Неразрушимое это единое; это каждый отдельный человек и в это же время это все вместе; поэтому столь беспримерно неразъединима связь людей[547].

Если то, что в раю должно было быть разрушено, было разрушено, то это не было определяющим, если же это было неразрушимо, то мы живем в ложной вере[548].

Верить — значит быть, потому что нечто в глубине бытия не может быть разрушено. Но вера — это излишество, потому что личный бог — всего лишь метафора нашего ощущения неразрушимого, ощущения, объединяющего нас помимо нашей воли. Не было падения, не было, по сути, утраты бессмертия, поскольку в самой глубине нашего существа мы остаемся неразрушимыми. Что это — всего лишь очередное превозношение Шопенгауэровой воли к жизни как вещи в себе, подобной Фрейдову Эросу, или же Кафка ведет к чему-то более тонкому и менее определенному?
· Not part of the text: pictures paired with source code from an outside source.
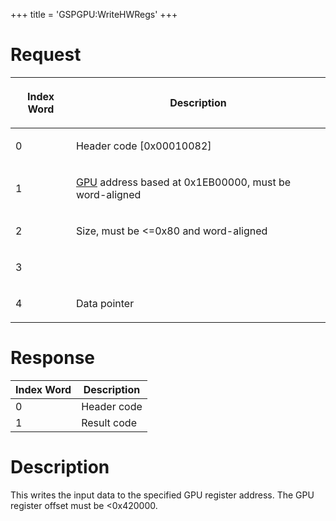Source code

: +++
title = 'GSPGPU:WriteHWRegs'
+++

# Request

<table>
<thead>
<tr class="header">
<th><p>Index Word</p></th>
<th><p>Description</p></th>
</tr>
</thead>
<tbody>
<tr class="odd">
<td><p>0</p></td>
<td><p>Header code [0x00010082]</p></td>
</tr>
<tr class="even">
<td><p>1</p></td>
<td><p><a href="GPU" title="wikilink">GPU</a> address based at
0x1EB00000, must be word-aligned</p></td>
</tr>
<tr class="odd">
<td><p>2</p></td>
<td><p>Size, must be &lt;=0x80 and word-aligned</p></td>
</tr>
<tr class="even">
<td><p>3</p></td>
<td></td>
</tr>
<tr class="odd">
<td><p>4</p></td>
<td><p>Data pointer</p></td>
</tr>
</tbody>
</table>

# Response

| Index Word | Description |
|------------|-------------|
| 0          | Header code |
| 1          | Result code |

# Description

This writes the input data to the specified GPU register address. The
GPU register offset must be \<0x420000.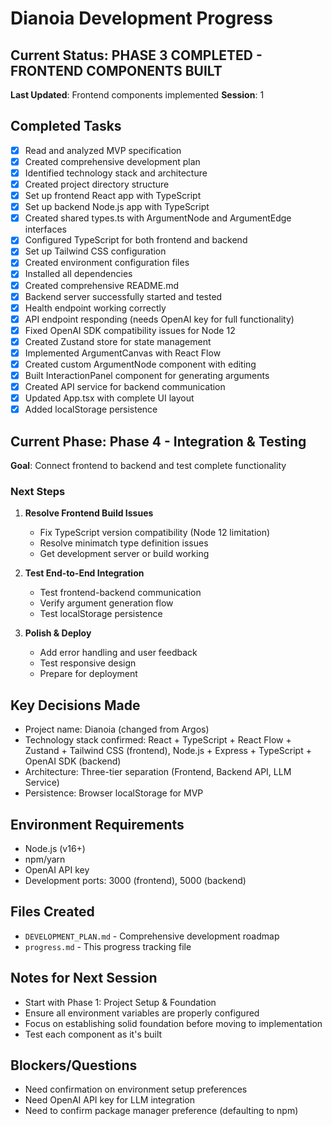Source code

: # Dianoia Development Progress

## Current Status: PHASE 3 COMPLETED - FRONTEND COMPONENTS BUILT
**Last Updated**: Frontend components implemented
**Session**: 1

## Completed Tasks
- [x] Read and analyzed MVP specification
- [x] Created comprehensive development plan
- [x] Identified technology stack and architecture
- [x] Created project directory structure
- [x] Set up frontend React app with TypeScript
- [x] Set up backend Node.js app with TypeScript
- [x] Created shared types.ts with ArgumentNode and ArgumentEdge interfaces
- [x] Configured TypeScript for both frontend and backend
- [x] Set up Tailwind CSS configuration
- [x] Created environment configuration files
- [x] Installed all dependencies
- [x] Created comprehensive README.md
- [x] Backend server successfully started and tested
- [x] Health endpoint working correctly
- [x] API endpoint responding (needs OpenAI key for full functionality)
- [x] Fixed OpenAI SDK compatibility issues for Node 12
- [x] Created Zustand store for state management
- [x] Implemented ArgumentCanvas with React Flow
- [x] Created custom ArgumentNode component with editing
- [x] Built InteractionPanel component for generating arguments
- [x] Created API service for backend communication
- [x] Updated App.tsx with complete UI layout
- [x] Added localStorage persistence

## Current Phase: Phase 4 - Integration & Testing
**Goal**: Connect frontend to backend and test complete functionality

### Next Steps
1. **Resolve Frontend Build Issues**
   - Fix TypeScript version compatibility (Node 12 limitation)
   - Resolve minimatch type definition issues
   - Get development server or build working

2. **Test End-to-End Integration**
   - Test frontend-backend communication
   - Verify argument generation flow
   - Test localStorage persistence

3. **Polish & Deploy**
   - Add error handling and user feedback
   - Test responsive design
   - Prepare for deployment

## Key Decisions Made
- Project name: Dianoia (changed from Argos)
- Technology stack confirmed: React + TypeScript + React Flow + Zustand + Tailwind CSS (frontend), Node.js + Express + TypeScript + OpenAI SDK (backend)
- Architecture: Three-tier separation (Frontend, Backend API, LLM Service)
- Persistence: Browser localStorage for MVP

## Environment Requirements
- Node.js (v16+)
- npm/yarn
- OpenAI API key
- Development ports: 3000 (frontend), 5000 (backend)

## Files Created
- `DEVELOPMENT_PLAN.md` - Comprehensive development roadmap
- `progress.md` - This progress tracking file

## Notes for Next Session
- Start with Phase 1: Project Setup & Foundation
- Ensure all environment variables are properly configured
- Focus on establishing solid foundation before moving to implementation
- Test each component as it's built

## Blockers/Questions
- Need confirmation on environment setup preferences
- Need OpenAI API key for LLM integration
- Need to confirm package manager preference (defaulting to npm) 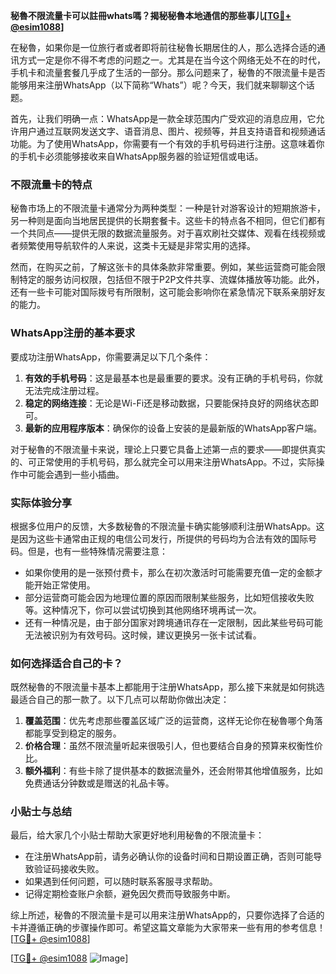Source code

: **秘魯不限流量卡可以註冊whats嗎？揭秘秘魯本地通信的那些事儿[[TG💪+ @esim1088](https://t.me/s/esim1088)]**

在秘魯，如果你是一位旅行者或者即将前往秘魯长期居住的人，那么选择合适的通讯方式一定是你不得不考虑的问题之一。尤其是在当今这个网络无处不在的时代，手机卡和流量套餐几乎成了生活的一部分。那么问题来了，秘魯的不限流量卡是否能够用来注册WhatsApp（以下简称“Whats”）呢？今天，我们就来聊聊这个话题。

首先，让我们明确一点：WhatsApp是一款全球范围内广受欢迎的消息应用，它允许用户通过互联网发送文字、语音消息、图片、视频等，并且支持语音和视频通话功能。为了使用WhatsApp，你需要有一个有效的手机号码进行注册。这意味着你的手机卡必须能够接收来自WhatsApp服务器的验证短信或电话。

### 不限流量卡的特点

秘魯市场上的不限流量卡通常分为两种类型：一种是针对游客设计的短期旅游卡，另一种则是面向当地居民提供的长期套餐卡。这些卡的特点各不相同，但它们都有一个共同点——提供无限的数据流量服务。对于喜欢刷社交媒体、观看在线视频或者频繁使用导航软件的人来说，这类卡无疑是非常实用的选择。

然而，在购买之前，了解这张卡的具体条款非常重要。例如，某些运营商可能会限制特定的服务访问权限，包括但不限于P2P文件共享、流媒体播放等功能。此外，还有一些卡可能对国际拨号有所限制，这可能会影响你在紧急情况下联系亲朋好友的能力。

### WhatsApp注册的基本要求

要成功注册WhatsApp，你需要满足以下几个条件：

1. **有效的手机号码**：这是最基本也是最重要的要求。没有正确的手机号码，你就无法完成注册过程。
2. **稳定的网络连接**：无论是Wi-Fi还是移动数据，只要能保持良好的网络状态即可。
3. **最新的应用程序版本**：确保你的设备上安装的是最新版的WhatsApp客户端。

对于秘魯的不限流量卡来说，理论上只要它具备上述第一点的要求——即提供真实的、可正常使用的手机号码，那么就完全可以用来注册WhatsApp。不过，实际操作中可能会遇到一些小插曲。

### 实际体验分享

根据多位用户的反馈，大多数秘魯的不限流量卡确实能够顺利注册WhatsApp。这是因为这些卡通常由正规的电信公司发行，所提供的号码均为合法有效的国际号码。但是，也有一些特殊情况需要注意：

- 如果你使用的是一张预付费卡，那么在初次激活时可能需要充值一定的金额才能开始正常使用。
- 部分运营商可能会因为地理位置的原因而限制某些服务，比如短信接收失败等。这种情况下，你可以尝试切换到其他网络环境再试一次。
- 还有一种情况是，由于部分国家对跨境通讯存在一定限制，因此某些号码可能无法被识别为有效号码。这时候，建议更换另一张卡试试看。

### 如何选择适合自己的卡？

既然秘魯的不限流量卡基本上都能用于注册WhatsApp，那么接下来就是如何挑选最适合自己的那一款了。以下几点可以帮助你做出决定：

1. **覆盖范围**：优先考虑那些覆盖区域广泛的运营商，这样无论你在秘魯哪个角落都能享受到稳定的服务。
2. **价格合理**：虽然不限流量听起来很吸引人，但也要结合自身的预算来权衡性价比。
3. **额外福利**：有些卡除了提供基本的数据流量外，还会附带其他增值服务，比如免费通话分钟数或是赠送的礼品卡等。

### 小贴士与总结

最后，给大家几个小贴士帮助大家更好地利用秘魯的不限流量卡：

- 在注册WhatsApp前，请务必确认你的设备时间和日期设置正确，否则可能导致验证码接收失败。
- 如果遇到任何问题，可以随时联系客服寻求帮助。
- 记得定期检查账户余额，避免因欠费而导致服务中断。

综上所述，秘魯的不限流量卡是可以用来注册WhatsApp的，只要你选择了合适的卡并遵循正确的步骤操作即可。希望这篇文章能为大家带来一些有用的参考信息！[[TG💪+ @esim1088](https://t.me/s/esim1088)] 

[[TG💪+ @esim1088](https://t.me/s/esim1088) ![Image](https://i.postimg.cc/4NQfJmqS/Snipaste-2025-05-13-00-14-12.png)]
Прослеживая не слишком отчетливые связи между творчеством Кафки и Каббалой, Робертсон обнаружил разновидность принадлежащего Ицхаку Лурии понятия тиккуна — восстановления разбитого сосуда нашего бытия — в следующем афоризме Кафки:

Нет ничего другого, кроме духовного мира; то, что мы называем чувственным миром, есть зло в мире духовном, а то, что мы называем злом, есть лишь необходимость какого-то момента нашего вечного развития[549].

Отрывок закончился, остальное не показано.